Brian and Tessa snuggle, speaking so low it’s hard to make out under Jules’s despondence, and Jules’s despondence is made that much more distracting by her attempt to collect herself. She’s trying to get it together. She’s looking around the hallway; she’s looking at the door to Room 1801 and crying anew, mumbling, “Justin, sweetie, sweetie.” She is red; all of her is red. Jules licks each of her palms and tries to scrub the blood off her face. Partly she succeeds; partly she blends it. She tucks back her hair and straightens her nightgown.

“I’m not knocking on their door,” Jules says. Her chin is high and proud. One might say “snobby,” if one weren’t, at this moment, madly in love with her. “You’ll have to knock, *.”

Jules’s bravery does crumble a little when the Killer swings the stairway door wide and stands forebodingly there.

But she speaks through the crumbling. It is lovely and dreadful. “Did your mother make you those coveralls? They’re nice. Very Sears.”

The Killer is slow in walking to her. He is patient, standing over her.

Jules spits at him. It only hits his shin—the wounded left—but it gets the point across.

The Killer raises his right hand, which holds his blood--lathered knife. He raps his knuckles on the door, four times.

Jules screams so loudly, the Thinker, on the twentieth floor, drops a king of hearts to cover his ears. “Tessa! Don’t open th—”

Even soundproof rooms have doors through which knocks must echo.

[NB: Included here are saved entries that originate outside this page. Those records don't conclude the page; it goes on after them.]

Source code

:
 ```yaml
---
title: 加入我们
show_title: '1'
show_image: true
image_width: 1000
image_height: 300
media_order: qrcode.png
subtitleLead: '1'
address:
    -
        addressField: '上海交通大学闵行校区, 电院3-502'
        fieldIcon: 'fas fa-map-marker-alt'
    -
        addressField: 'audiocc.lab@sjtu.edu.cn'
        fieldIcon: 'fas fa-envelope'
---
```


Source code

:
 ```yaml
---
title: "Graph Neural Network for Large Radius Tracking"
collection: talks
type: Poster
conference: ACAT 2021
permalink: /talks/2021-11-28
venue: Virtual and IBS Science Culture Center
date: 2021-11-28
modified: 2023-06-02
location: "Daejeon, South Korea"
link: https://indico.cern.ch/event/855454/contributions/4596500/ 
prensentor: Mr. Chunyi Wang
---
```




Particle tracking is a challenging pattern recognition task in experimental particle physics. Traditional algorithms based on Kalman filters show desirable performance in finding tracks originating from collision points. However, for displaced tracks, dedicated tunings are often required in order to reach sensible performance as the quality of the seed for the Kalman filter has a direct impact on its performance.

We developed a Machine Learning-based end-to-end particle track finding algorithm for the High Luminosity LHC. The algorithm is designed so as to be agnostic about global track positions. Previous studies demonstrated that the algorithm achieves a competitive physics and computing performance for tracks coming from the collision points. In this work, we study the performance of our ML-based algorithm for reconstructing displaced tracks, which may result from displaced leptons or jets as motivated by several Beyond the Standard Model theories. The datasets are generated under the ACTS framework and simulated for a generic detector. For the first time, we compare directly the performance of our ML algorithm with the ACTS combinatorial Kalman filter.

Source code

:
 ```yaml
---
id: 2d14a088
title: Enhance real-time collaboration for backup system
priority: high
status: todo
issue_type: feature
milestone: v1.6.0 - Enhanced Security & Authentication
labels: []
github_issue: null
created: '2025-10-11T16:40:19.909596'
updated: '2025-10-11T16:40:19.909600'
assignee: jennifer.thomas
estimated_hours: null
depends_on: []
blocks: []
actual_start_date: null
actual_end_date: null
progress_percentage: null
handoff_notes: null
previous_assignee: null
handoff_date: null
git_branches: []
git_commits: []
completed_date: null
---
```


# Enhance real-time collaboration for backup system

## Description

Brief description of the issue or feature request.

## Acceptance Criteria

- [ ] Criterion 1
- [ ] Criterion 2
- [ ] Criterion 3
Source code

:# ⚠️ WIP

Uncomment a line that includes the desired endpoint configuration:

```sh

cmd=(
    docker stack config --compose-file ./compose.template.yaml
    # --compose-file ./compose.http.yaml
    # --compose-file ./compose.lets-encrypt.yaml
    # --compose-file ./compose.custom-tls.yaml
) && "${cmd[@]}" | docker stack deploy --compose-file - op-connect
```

And if knocks must echo, the barest hint of a scream might do the same, no matter how efficiently the Killer was able to hack through Jules’s voice box and abort the rest of the message. He avoids the arteries again. He retreats to the door to the stairs and leaves it slightly open. Jules’s throat crackles like radio static.

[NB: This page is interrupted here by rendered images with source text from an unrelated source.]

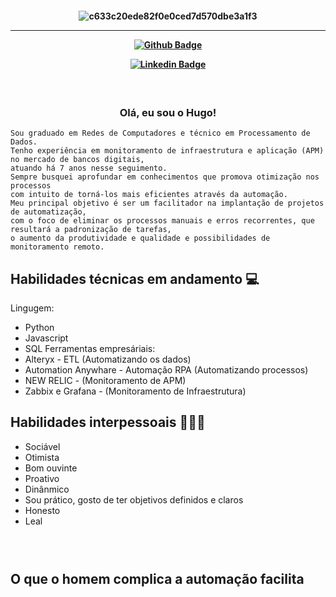 <h4 align="center">
 
![c633c20ede82f0e0ced7d570dbe3a1f3](https://user-images.githubusercontent.com/70382532/138322189-2db8df52-9dcb-40a0-88a8-c365466bd33d.gif)

<hr>

[![Github Badge](https://img.shields.io/badge/-Facebook-blue?style=for-the-badge&logo=Facebook&logoColor=white&link=https://github.com/hugo-moreira)]()

[![Linkedin Badge](https://img.shields.io/badge/-Linkedin-blue?style=for-the-badge&logo=Linkedin&logoColor=white&link=https://github.com/hugo-moreira)](https://www.linkedin.com/in/hugo-moreira-405561b8/)


<h3 align="center">  <br>

Olá, eu sou o Hugo!
<br>

</h3>

```
Sou graduado em Redes de Computadores e técnico em Processamento de Dados.
Tenho experiência em monitoramento de infraestrutura e aplicação (APM) no mercado de bancos digitais, 
atuando há 7 anos nesse seguimento. 
Sempre busquei aprofundar em conhecimentos que promova otimização nos processos 
com intuito de torná-los mais eficientes através da automação.
Meu principal objetivo é ser um facilitador na implantação de projetos de automatização, 
com o foco de eliminar os processos manuais e erros recorrentes, que resultará a padronização de tarefas, 
o aumento da produtividade e qualidade e possibilidades de monitoramento remoto.

```
## Habilidades técnicas em andamento 💻
Lingugem:
  - Python
  - Javascript
  - SQL
Ferramentas empresáriais:
  - Alteryx - ETL (Automatizando os dados)
  - Automation Anywhare - Automação RPA (Automatizando processos)
  - NEW RELIC - (Monitoramento de APM)
  - Zabbix e Grafana - (Monitoramento de Infraestrutura)
  
## Habilidades interpessoais 👨🏻‍💻

- Sociável
- Otimista
- Bom ouvinte
- Proativo
- Dinânmico 
- Sou prático, gosto de ter objetivos definidos e claros
- Honesto 
- Leal

<h3 align="center">  <br>

## O que o homem complica a automação facilita
 
<br>

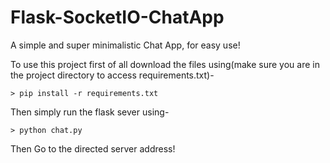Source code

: # Flask-SocketIO-ChatApp
A simple and super minimalistic Chat App, for easy use!
<br>

To use this project first of all download the files using(make sure you are in the project directory to access requirements.txt)-<br>
```
> pip install -r requirements.txt
```

Then simply run the flask sever using-
```
> python chat.py
```

Then Go to the directed server address!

“What’s—” Tessa is bolt upright in the bed.

So is Brian. “That sounded like your friend.”

Tessa’s shuffling clothes, putting them on while walking. She takes Brian’s undershirt by mistake. It’s white, what is colloquially called a “wife--beater.” Her nipples are pointed shadows underneath it.

Brian’s leaping into his pants. “Wait. Wait, Tess!”

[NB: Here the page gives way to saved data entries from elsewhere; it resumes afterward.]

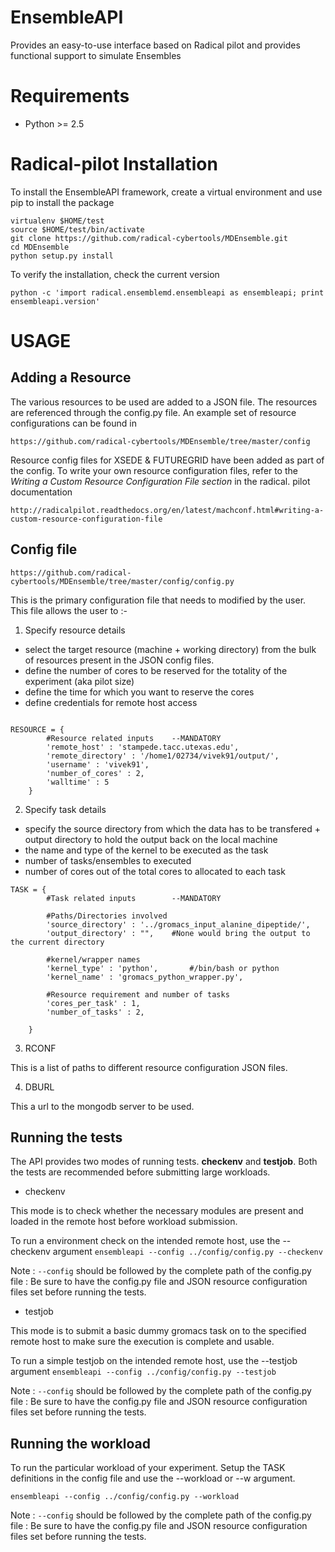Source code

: EnsembleAPI
============

Provides an easy-to-use interface based on Radical pilot and provides functional support to simulate Ensembles


Requirements
============

* Python >= 2.5


Radical-pilot Installation
========================

To install the EnsembleAPI framework, create a virtual environment and use pip to install the package

```
virtualenv $HOME/test
source $HOME/test/bin/activate
git clone https://github.com/radical-cybertools/MDEnsemble.git
cd MDEnsemble
python setup.py install
```

To verify the installation, check the current version

```
python -c 'import radical.ensemblemd.ensembleapi as ensembleapi; print ensembleapi.version'
```

USAGE
======


Adding a Resource
-------------------

The various resources to be used are added to a JSON file. The resources are referenced through the config.py file. An example set of resource
 configurations can be found in

 ```
 https://github.com/radical-cybertools/MDEnsemble/tree/master/config
 ```

Resource config files for XSEDE & FUTUREGRID have been added as part of the config. To write your own resource configuration files, refer
 to the *Writing a Custom Resource Configuration File section* in the radical. pilot documentation

 ```
 http://radicalpilot.readthedocs.org/en/latest/machconf.html#writing-a-custom-resource-configuration-file
 ```


Config file
-------------

```
https://github.com/radical-cybertools/MDEnsemble/tree/master/config/config.py
```


This is the primary configuration file that needs to modified by the user. This file allows the user to :-

1) Specify resource details

* select the target resource (machine + working directory) from the bulk of resources present in the JSON config files.
* define the number of cores to be reserved for the totality of the experiment (aka pilot size)
* define the time for which you want to reserve the cores
* define credentials for remote host access

```

RESOURCE = {
        #Resource related inputs	--MANDATORY
        'remote_host' : 'stampede.tacc.utexas.edu',
        'remote_directory' : '/home1/02734/vivek91/output/',
        'username' : 'vivek91',
        'number_of_cores' : 2,
        'walltime' : 5
    }

```

2) Specify task details

* specify the source directory from which the data has to be transfered + output directory to hold the output back on the local machine
* the name and type of the kernel to be executed as the task
* number of tasks/ensembles to executed
* number of cores out of the total cores to allocated to each task


```
TASK = {
        #Task related inputs		--MANDATORY

        #Paths/Directories involved
        'source_directory' : '../gromacs_input_alanine_dipeptide/',
        'output_directory' : "",    #None would bring the output to the current directory

        #kernel/wrapper names
        'kernel_type' : 'python',       #/bin/bash or python
        'kernel_name' : 'gromacs_python_wrapper.py',

        #Resource requirement and number of tasks
        'cores_per_task' : 1,
        'number_of_tasks' : 2,

    }
```

3) RCONF

This is a list of paths to different resource configuration JSON files.


4) DBURL

This a url to the mongodb server to be used.


Running the tests
------------------

The API provides two modes of running tests. **checkenv** and **testjob**. Both the tests are recommended before submitting large workloads.


* checkenv

This mode is to check whether the necessary modules are present and loaded in the remote host before workload submission.

To run a environment check on the intended remote host, use the --checkenv argument
```ensembleapi --config ../config/config.py --checkenv```

Note : ```--config``` should be followed by the complete path of the config.py file
     : Be sure to have the config.py file and JSON resource configuration files set before running the tests.


* testjob

This mode is to submit a basic dummy gromacs task on to the specified remote host to make sure the execution is complete and usable.

To run a simple testjob on the intended remote host, use the --testjob argument
```ensembleapi --config ../config/config.py --testjob```

Note : ```--config``` should be followed by the complete path of the config.py file
     : Be sure to have the config.py file and JSON resource configuration files set before running the tests.


Running the workload
--------------------

To run the particular workload of your experiment. Setup the TASK definitions in the config file and use the --workload or --w argument.

```ensembleapi --config ../config/config.py --workload```

Note : ```--config``` should be followed by the complete path of the config.py file
     : Be sure to have the config.py file and JSON resource configuration files set before running the tests.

CAMERA 62, 56, 19–13, 4, 13–14, 42, X





Tessa’s running down the spiral staircase while zipping up her skirt. She has no shoes. Brian’s buckling his belt at the top of the stairs—having shoved into his boots and pulled on his shirt—when Tessa reaches the deluxe penthouse’s door and wrenches it open.

It’s so bright in the hall, compared to the penthouse. Jules’s body tumbles backward, over the threshold, her crackling throat a slow flow of black blood, the hall light triggering a switch in the deluxe penthouse’s camera feed so that it’s no longer night vision, no longer green, black, and white. So that the Killer’s knife, when he emerges from the stairway’s door, gleams like an oblong ruby. And Tessa is bent over Jules, and Jules is whistling from the throat, and Jules’s mouth mouths the word “Run” over and over again, and Brian is almost down the stairs, but the Killer moves quickly, very quickly, knife high.

It is evidently not part of the plan to leave any survivors in the hotel.

I once instructed Tessa, while she and I were boxing, “If a man attacks you and he’s an amateur, yes, certainly, use a knee to the groin. But professional assault personnel wear a cup. If a man attacks you and he looks professional, then, Tessa, put everything you’ve got into a shin kick.”